Mais attention, ce n’est pas pour autant une énième histoire sur l’Holocauste. «C’est une fable préventive sur la naissance d’une dictature, de toutes les dictatures, avertit Frédéric Polier. A cet égard, la pièce est emblématique».

Quand l’histoire commence, Hitler n’est pas encore le monstre que l’on sait. Il en a le potentiel seulement. Mais ce potentiel va éclore à cause de Shlomo le juif qui par son aveuglement ouvrira la voie à tous les abus pratiqués ensuite par Hitler.

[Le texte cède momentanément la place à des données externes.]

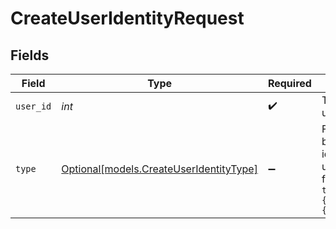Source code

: # CreateUserIdentityRequest


## Fields

| Field                                                                                         | Type                                                                                          | Required                                                                                      | Description                                                                                   | Example                                                                                       |
| --------------------------------------------------------------------------------------------- | --------------------------------------------------------------------------------------------- | --------------------------------------------------------------------------------------------- | --------------------------------------------------------------------------------------------- | --------------------------------------------------------------------------------------------- |
| `user_id`                                                                                     | *int*                                                                                         | :heavy_check_mark:                                                                            | The id of the user                                                                            | 35436                                                                                         |
| `type`                                                                                        | [Optional[models.CreateUserIdentityType]](../models/createuseridentitytype.md)                | :heavy_minus_sign:                                                                            | Filters results by one or more identity types using the format `?type[]={type}&type[]={type}` |                                                                                               |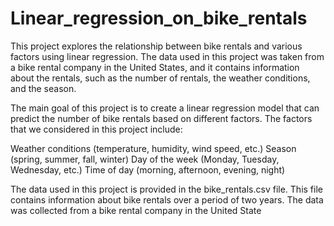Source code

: # Linear_regression_on_bike_rentals
This project explores the relationship between bike rentals and various factors using linear regression. The data used in this project was taken from a bike rental company in the United States, and it contains information about the rentals, such as the number of rentals, the weather conditions, and the season.

The main goal of this project is to create a linear regression model that can predict the number of bike rentals based on different factors. The factors that we considered in this project include:

Weather conditions (temperature, humidity, wind speed, etc.)
Season (spring, summer, fall, winter)
Day of the week (Monday, Tuesday, Wednesday, etc.)
Time of day (morning, afternoon, evening, night)

The data used in this project is provided in the bike_rentals.csv file. This file contains information about bike rentals over a period of two years. The data was collected from a bike rental company in the United State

Très référencée historiquement, la pièce n’en demeure pas moins universelle par son message moral: la bonté mal placée est dangereuse. «On ne peut pas monter ce texte par dessus la jambe, observe Frédéric Polier. Il nous fallait, aux acteurs et à moi, respecter la satire de Tabori en évitant aussi bien les clichés sur le nazisme que les images d’archives et l’iconographie convenue».

swissinfo, Ghania Adamo

“Mein Kampf (farce)”, de George Tabori, mise en scène Frédéric Polier. A voir au Théâtre du Loup, Genève, jusqu’au 17 juin.

Metteur en scène romand, né en 1963.
Il joue, à ses débuts, dans plusieurs pièces de Shakespeare aux côtés de Valentin Rossier.
Fondateur de la compagnie Atelier Sphynx, il monte ensuite des spectacles remarqués, comme dernièrement “Le Maître et Marguerite” et “Dostoïevski à Cuba”.